Holly Ward on Köbberling & Kaltwasser – pdf
Köbberling & Kaltwasser, The Games are Open, 2010
Essay by Holly Ward
The Transcendental Monument
Folke Köbberling and Martin Kaltwasser’s The Games are Open presently takes the form of an oversized bulldozer that sits on the west side of Vancouver’s Southeast False Creek’s Olympic Village. A gargantuan mock-up of the very machine that was recently used to raze the surface upon which it sits, the object appears to be permanent, dominating and perhaps even obtuse. Appearances, in this case, can be misleading. Rather than a static example of ‘plop art’, this colossal model performs a dialectical dance between notions of legacy and the forces of entropy, operating in turn as both monument and anti-monument.

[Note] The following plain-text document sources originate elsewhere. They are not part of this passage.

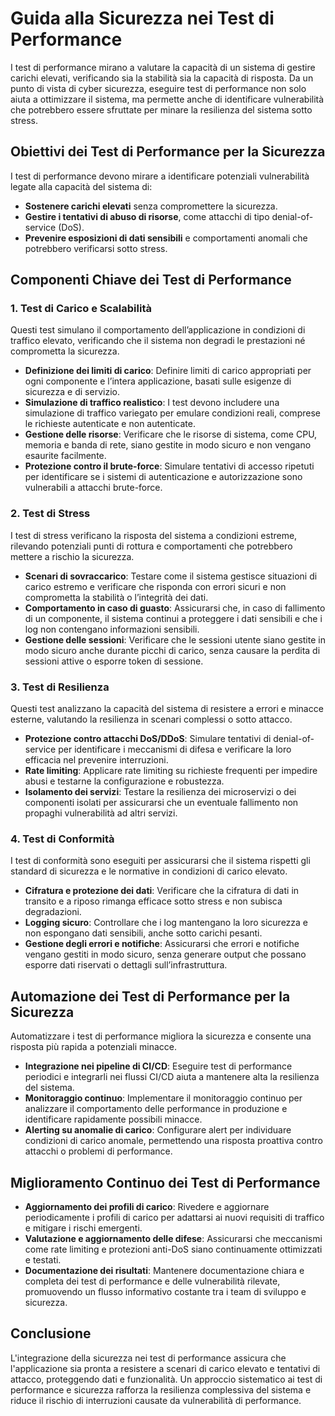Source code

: # Guida alla Sicurezza nei Test di Performance

I test di performance mirano a valutare la capacità di un sistema di gestire carichi elevati, verificando sia la stabilità sia la capacità di risposta. Da un punto di vista di cyber sicurezza, eseguire test di performance non solo aiuta a ottimizzare il sistema, ma permette anche di identificare vulnerabilità che potrebbero essere sfruttate per minare la resilienza del sistema sotto stress.

## Obiettivi dei Test di Performance per la Sicurezza

I test di performance devono mirare a identificare potenziali vulnerabilità legate alla capacità del sistema di:

- **Sostenere carichi elevati** senza compromettere la sicurezza.
- **Gestire i tentativi di abuso di risorse**, come attacchi di tipo denial-of-service (DoS).
- **Prevenire esposizioni di dati sensibili** e comportamenti anomali che potrebbero verificarsi sotto stress.

## Componenti Chiave dei Test di Performance

### 1. Test di Carico e Scalabilità

Questi test simulano il comportamento dell’applicazione in condizioni di traffico elevato, verificando che il sistema non degradi le prestazioni né comprometta la sicurezza.

- **Definizione dei limiti di carico**: Definire limiti di carico appropriati per ogni componente e l’intera applicazione, basati sulle esigenze di sicurezza e di servizio.
- **Simulazione di traffico realistico**: I test devono includere una simulazione di traffico variegato per emulare condizioni reali, comprese le richieste autenticate e non autenticate.
- **Gestione delle risorse**: Verificare che le risorse di sistema, come CPU, memoria e banda di rete, siano gestite in modo sicuro e non vengano esaurite facilmente.
- **Protezione contro il brute-force**: Simulare tentativi di accesso ripetuti per identificare se i sistemi di autenticazione e autorizzazione sono vulnerabili a attacchi brute-force.

### 2. Test di Stress

I test di stress verificano la risposta del sistema a condizioni estreme, rilevando potenziali punti di rottura e comportamenti che potrebbero mettere a rischio la sicurezza.

- **Scenari di sovraccarico**: Testare come il sistema gestisce situazioni di carico estremo e verificare che risponda con errori sicuri e non comprometta la stabilità o l’integrità dei dati.
- **Comportamento in caso di guasto**: Assicurarsi che, in caso di fallimento di un componente, il sistema continui a proteggere i dati sensibili e che i log non contengano informazioni sensibili.
- **Gestione delle sessioni**: Verificare che le sessioni utente siano gestite in modo sicuro anche durante picchi di carico, senza causare la perdita di sessioni attive o esporre token di sessione.

### 3. Test di Resilienza

Questi test analizzano la capacità del sistema di resistere a errori e minacce esterne, valutando la resilienza in scenari complessi o sotto attacco.

- **Protezione contro attacchi DoS/DDoS**: Simulare tentativi di denial-of-service per identificare i meccanismi di difesa e verificare la loro efficacia nel prevenire interruzioni.
- **Rate limiting**: Applicare rate limiting su richieste frequenti per impedire abusi e testarne la configurazione e robustezza.
- **Isolamento dei servizi**: Testare la resilienza dei microservizi o dei componenti isolati per assicurarsi che un eventuale fallimento non propaghi vulnerabilità ad altri servizi.

### 4. Test di Conformità

I test di conformità sono eseguiti per assicurarsi che il sistema rispetti gli standard di sicurezza e le normative in condizioni di carico elevato.

- **Cifratura e protezione dei dati**: Verificare che la cifratura di dati in transito e a riposo rimanga efficace sotto stress e non subisca degradazioni.
- **Logging sicuro**: Controllare che i log mantengano la loro sicurezza e non espongano dati sensibili, anche sotto carichi pesanti.
- **Gestione degli errori e notifiche**: Assicurarsi che errori e notifiche vengano gestiti in modo sicuro, senza generare output che possano esporre dati riservati o dettagli sull’infrastruttura.

## Automazione dei Test di Performance per la Sicurezza

Automatizzare i test di performance migliora la sicurezza e consente una risposta più rapida a potenziali minacce.

- **Integrazione nei pipeline di CI/CD**: Eseguire test di performance periodici e integrarli nei flussi CI/CD aiuta a mantenere alta la resilienza del sistema.
- **Monitoraggio continuo**: Implementare il monitoraggio continuo per analizzare il comportamento delle performance in produzione e identificare rapidamente possibili minacce.
- **Alerting su anomalie di carico**: Configurare alert per individuare condizioni di carico anomale, permettendo una risposta proattiva contro attacchi o problemi di performance.

## Miglioramento Continuo dei Test di Performance

- **Aggiornamento dei profili di carico**: Rivedere e aggiornare periodicamente i profili di carico per adattarsi ai nuovi requisiti di traffico e mitigare i rischi emergenti.
- **Valutazione e aggiornamento delle difese**: Assicurarsi che meccanismi come rate limiting e protezioni anti-DoS siano continuamente ottimizzati e testati.
- **Documentazione dei risultati**: Mantenere documentazione chiara e completa dei test di performance e delle vulnerabilità rilevate, promuovendo un flusso informativo costante tra i team di sviluppo e sicurezza.

## Conclusione

L'integrazione della sicurezza nei test di performance assicura che l'applicazione sia pronta a resistere a scenari di carico elevato e tentativi di attacco, proteggendo dati e funzionalità. Un approccio sistematico ai test di performance e sicurezza rafforza la resilienza complessiva del sistema e riduce il rischio di interruzioni causate da vulnerabilità di performance.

While the bulldozer references the site’s recent past, it’s own material instability unfixes one’s gaze from the past towards the future. Constructed from wheat board (recycled wheat stalks and non-toxic binders), in time this untreated composite board will decompose and break down under the force of the elements. This process will be further hastened by loads of fertile soil placed within the bulldozer’s cavities during its construction. As the elements come into contact with the soil, the soil will develop enzymes that will overtake and undo the form of the dozer, forcing the formal rigidity of this monumental sculpture into a fertile, compliant heap. This transfiguration of form will also allow an authorial switch: as it decays and deviates from the form given to it by its creators, members of the local community will plant seeds and eventually harvest their bounty. Thus the dormant object becomes the catalyst of dynamic, regenerative processes, both social and ecological.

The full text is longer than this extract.